Crispy Low-Carb Tilapia/Marie Rose Sauce

This recipe makes a pan-fried tilapia that's crispy but virtually zero carb (just a trace for the eggs and cream). And, in case you're wondering, even though it uses pork rinds for a coating, the result does not taste anything like pork. This isn't a really original recipe, but I couldn't find a low carb one when I was searching that really told me what I wanted to know, so here's my take on this (and there's a bonus sauce at the end). Note that this is (obviously, but not all "breaded" fish recipes are) wheat free and gluten free.

Note: This also reheats very well. 400 degrees in a toaster oven for about 10 minutes.

You will need:
Tilapia or other white fish (cod or haddock would be fine)
1 bag pork rinds (4 oz.)
eggs (1 is plenty unless you have a lot of fish)
cream (about 1/4 cup)
salt and pepper
oil for frying

The only trick to this is to process the pork rinds in a large food processor until they are very fine, like bread crumbs. Processed pork rinds look just like bread crumbs, but they're more dense. Mix the egg and cream (use 2 eggs if you have a lot of fish) and season with salt and pepper (you could also add cayenne or some herbs).

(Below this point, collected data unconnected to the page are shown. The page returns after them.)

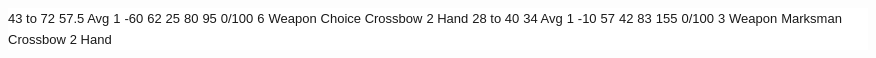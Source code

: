 <td align="center" bgcolor="#202020"><font face="arial,helvetica" size="-1">43 to 72</font></td>
<td align="center" bgcolor="#202020"><font face="arial,helvetica" size="-1">57.5 Avg</font></td>
<td align="center" bgcolor="#202020"><font face="arial,helvetica" size="-1">1</font></td>
<td align="center" bgcolor="#202020"><font face="arial,helvetica" size="-1">-60</font></td>
<td align="center" bgcolor="#202020"><font face="arial,helvetica" size="-1">62</font></td>
<td align="center" bgcolor="#202020"><font face="arial,helvetica" size="-1">25</font></td>
<td align="center" bgcolor="#202020"><font face="arial,helvetica" size="-1">80</font></td>
<td align="center" bgcolor="#202020"><font face="arial,helvetica" size="-1">95</font></td>
<td align="center" bgcolor="#202020"><font face="arial,helvetica" size="-1">0/100</font></td>
<td align="center" bgcolor="#202020"><font face="arial,helvetica" size="-1">6</font></td>
<td align="center" bgcolor="#202020"><font face="arial,helvetica" size="-1">Weapon</font></td>
</tr>
<tr>
<td align="center" bgcolor="#303030"><font face="arial,helvetica" size="-1">Choice Crossbow</font></td>
<td align="center" bgcolor="#303030"><font face="arial,helvetica" size="-1">2 Hand</font></td>
<td align="center" bgcolor="#303030"><font face="arial,helvetica" size="-1">28 to 40</font></td>
<td align="center" bgcolor="#303030"><font face="arial,helvetica" size="-1">34 Avg</font></td>
<td align="center" bgcolor="#303030"><font face="arial,helvetica" size="-1">1</font></td>
<td align="center" bgcolor="#303030"><font face="arial,helvetica" size="-1">-10</font></td>
<td align="center" bgcolor="#303030"><font face="arial,helvetica" size="-1">57</font></td>
<td align="center" bgcolor="#303030"><font face="arial,helvetica" size="-1">42</font></td>
<td align="center" bgcolor="#303030"><font face="arial,helvetica" size="-1">83</font></td>
<td align="center" bgcolor="#303030"><font face="arial,helvetica" size="-1">155</font></td>
<td align="center" bgcolor="#303030"><font face="arial,helvetica" size="-1">0/100</font></td>
<td align="center" bgcolor="#303030"><font face="arial,helvetica" size="-1">3</font></td>
<td align="center" bgcolor="#303030"><font face="arial,helvetica" size="-1">Weapon</font></td>
</tr>
<tr>
<td align="center" bgcolor="#303030"><font face="arial,helvetica" size="-1">Marksman Crossbow</font></td>
<td align="center" bgcolor="#303030"><font face="arial,helvetica" size="-1">2 Hand</font></td>
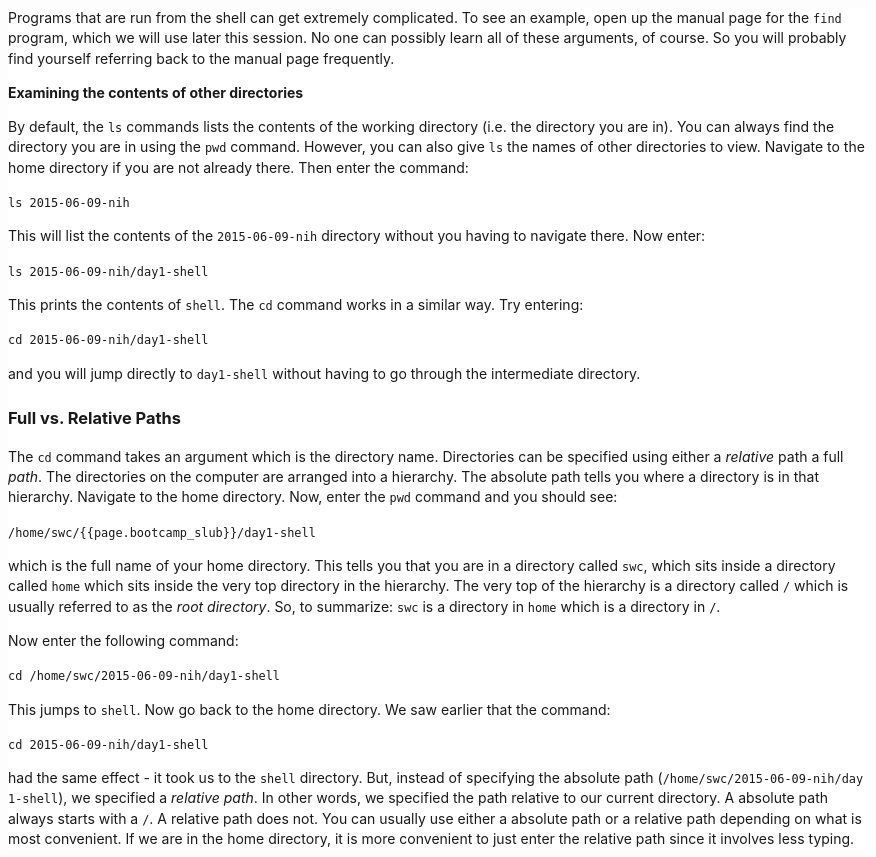Programs that are run from the shell can get extremely complicated. To
see an example, open up the manual page for the `find` program,
which we will use later this session. No one can possibly learn all of
these arguments, of course. So you will probably find yourself
referring back to the manual page frequently.

**Examining the contents of other directories**

By default, the `ls` commands lists the contents of the working
directory (i.e. the directory you are in). You can always find the
directory you are in using the `pwd` command. However, you can also
give `ls` the names of other directories to view. Navigate to the
home directory if you are not already there. Then enter the
command:

    ls 2015-06-09-nih

This will list the contents of the `2015-06-09-nih` directory without
you having to navigate there. Now enter:

    ls 2015-06-09-nih/day1-shell

This prints the contents of `shell`. The `cd` command works in a
similar way. Try entering:

    cd 2015-06-09-nih/day1-shell

and you will jump directly to `day1-shell` without having to go through
the intermediate directory.

### Full vs. Relative Paths

The `cd` command takes an argument which is the directory
name. Directories can be specified using either a *relative* path a
full *path*. The directories on the computer are arranged into a
hierarchy. The absolute path tells you where a directory is in that
hierarchy. Navigate to the home directory. Now, enter the `pwd`
command and you should see:

    /home/swc/{{page.bootcamp_slub}}/day1-shell

which is the full name of your home directory. This tells you that you
are in a directory called `swc`, which sits inside a directory called
`home` which sits inside the very top directory in the hierarchy. The
very top of the hierarchy is a directory called `/` which is usually
referred to as the *root directory*. So, to summarize: `swc` is a
directory in `home` which is a directory in `/`.

Now enter the following command:

    cd /home/swc/2015-06-09-nih/day1-shell

This jumps to `shell`. Now go back to the home directory. We saw
earlier that the command:

    cd 2015-06-09-nih/day1-shell

had the same effect - it took us to the `shell` directory. But,
instead of specifying the absolute path
(`/home/swc/2015-06-09-nih/day1-shell`), we specified a *relative
path*. In other words, we specified the path relative to our current
directory. A absolute path always starts with a `/`. A relative path does
not. You can usually use either a absolute path or a relative path
depending on what is most convenient. If we are in the home directory,
it is more convenient to just enter the relative path since it
involves less typing.

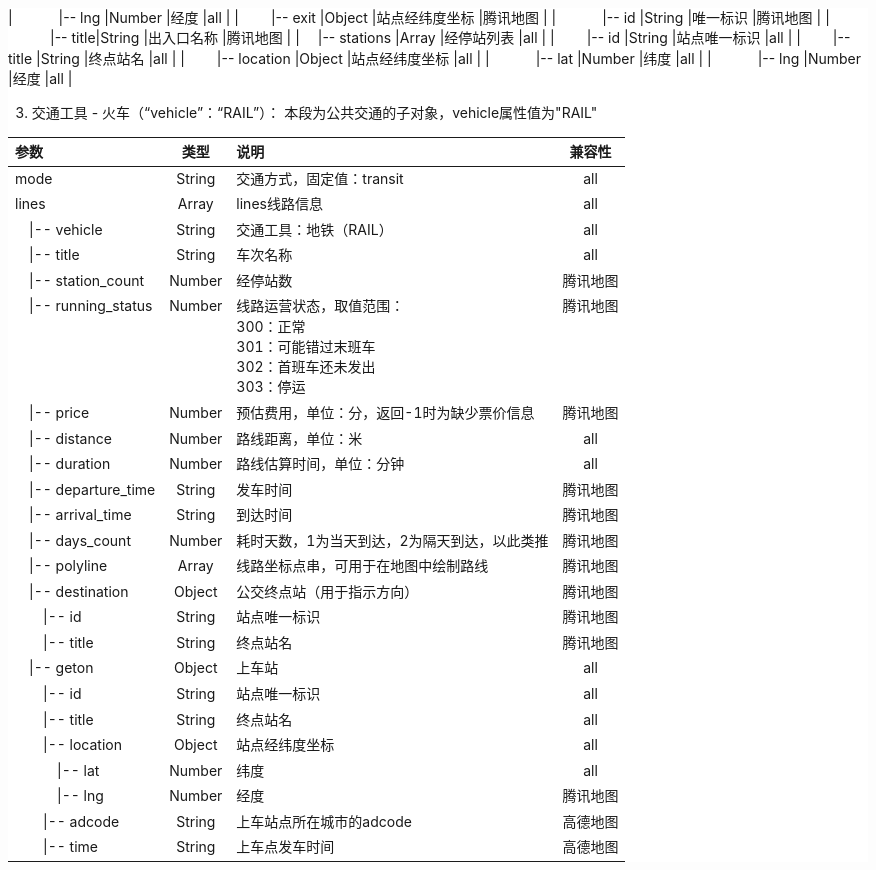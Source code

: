 | &emsp;&emsp;&emsp;&#124;-- lng	|Number	|经度																																																	|all			|
| &emsp;&emsp;&#124;-- exit				|Object	|站点经纬度坐标																																												|腾讯地图	|
| &emsp;&emsp;&emsp;&#124;-- id		|String	|唯一标识																																															|腾讯地图	|
| &emsp;&emsp;&emsp;&#124;-- title|String	|出入口名称																																														|腾讯地图	|
| &emsp;&#124;-- stations					|Array	|经停站列表																																														|all			|
| &emsp;&emsp;&#124;-- id					|String	|站点唯一标识																																													|all			|
| &emsp;&emsp;&#124;-- title			|String	|终点站名																																															|all			|
| &emsp;&emsp;&#124;-- location		|Object	|站点经纬度坐标																																												|all			|
| &emsp;&emsp;&emsp;&#124;-- lat	|Number	|纬度																																																	|all			|
| &emsp;&emsp;&emsp;&#124;-- lng	|Number	|经度																																																	|all			|

3. 交通工具 - 火车（“vehicle”：“RAIL”）：
本段为公共交通的子对象，vehicle属性值为"RAIL"

|参数														|类型		|说明																																																	|兼容性		|
|:--														|:-:		|:--																																																	|:-:			|
|mode														|String	| 交通方式，固定值：transit																																						|all			|
|lines													|Array	| lines线路信息																																												|all			|
| &emsp;&#124;-- vehicle				|String	|交通工具：地铁（RAIL）																																								|all			|
| &emsp;&#124;-- title					|String	|车次名称																																															|all			|
| &emsp;&#124;-- station_count	|Number	|经停站数																																															|腾讯地图	|
| &emsp;&#124;-- running_status	|Number	|线路运营状态，取值范围：<br/>300：正常<br/>301：可能错过末班车<br/>302：首班车还未发出<br/>303：停运	|腾讯地图	|
| &emsp;&#124;-- price					|Number	|预估费用，单位：分，返回-1时为缺少票价信息																														|腾讯地图	|
| &emsp;&#124;-- distance				|Number	|路线距离，单位：米																																										|all			|
| &emsp;&#124;-- duration				|Number	|路线估算时间，单位：分钟																																							|all			|
| &emsp;&#124;-- departure_time	|String	|发车时间																																															|腾讯地图	|
| &emsp;&#124;-- arrival_time		|String	|到达时间																																															|腾讯地图	|
| &emsp;&#124;-- days_count			|Number	|耗时天数，1为当天到达，2为隔天到达，以此类推																													|腾讯地图	|
| &emsp;&#124;-- polyline				|Array	|线路坐标点串，可用于在地图中绘制路线																																	|腾讯地图	|
| &emsp;&#124;-- destination		|Object	|公交终点站（用于指示方向）																																						|腾讯地图	|
| &emsp;&emsp;&#124;-- id				|String	|站点唯一标识																																													|腾讯地图	|
| &emsp;&emsp;&#124;-- title		|String	|终点站名																																															|腾讯地图	|
| &emsp;&#124;-- geton					|Object	|上车站																																																|all			|
| &emsp;&emsp;&#124;-- id				|String	|站点唯一标识																																													|all			|
| &emsp;&emsp;&#124;-- title		|String	|终点站名																																															|all			|
| &emsp;&emsp;&#124;-- location	|Object	|站点经纬度坐标																																												|all			|
| &emsp;&emsp;&emsp;&#124;-- lat|Number	|纬度																																																	|all			|
| &emsp;&emsp;&emsp;&#124;-- lng|Number	|经度																																																	|腾讯地图	|
| &emsp;&emsp;&#124;-- adcode		|String	|上车站点所在城市的adcode																																							|高德地图	|
| &emsp;&emsp;&#124;-- time			|String	|上车点发车时间																																												|高德地图	|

Heat oil in a large frying or saute pan. I used olive oil; I know it's not the greatest for high heat, but I don't like peanut oil, and I try to avoid grain oils. Vegetable oil might be ok, I suppose. You want it to be quite hot before you put the fish in, or it won't be crispy.

Pat the tilapia with a paper towel so that it's really dry, and then dip in the egg/cream mixture. Roll lightly in the pork rind crumbs. Really lightly, because as I said, these are dense, and you can use practically the whole batch on one piece of fish if you're not careful. I stretched one bag to 7 pieces of fish (alternately, if you want really crispy, you could just make double the pork rinds). Fry the fish in the hot oil, about 2 minutes per side.

If you're making a lot, so that you need to do more than one batch, you can put the cooked ones on a cookie sheet (or other large flat pan) in the oven at about 300 degrees to keep warm. Don't stack them or they'll lose their crisp.

I served these on a bed of field greens, which was really nice. A great alternative to tartar sauce is Marie Rose sauce, common in the UK but not so common in the US. The way I make it is like this:

Marie Rose Sauce

1 cup Hellman's or other mayonnaise
Heinz 1-carb ketchup ( you can really use any ketchup because you need hardly any)
lemon juice
Worcestershire sauce
pepper or cayenne

Put the mayonnaise in a small bowl, and blend in just enough ketchup to make it pink. You don't want it to taste like ketchup, so go easy. Then add the juice of about 1/4 lemon, a dash of Worcestershire sauce, and pepper to taste. Again, go easy on everything... it's easier to add more than to try to compensate for putting too much in. A dash of Tabasco or other hot sauce is also good. Carbs on this depend completely on the carbs in your mayonnaise, but are minimal.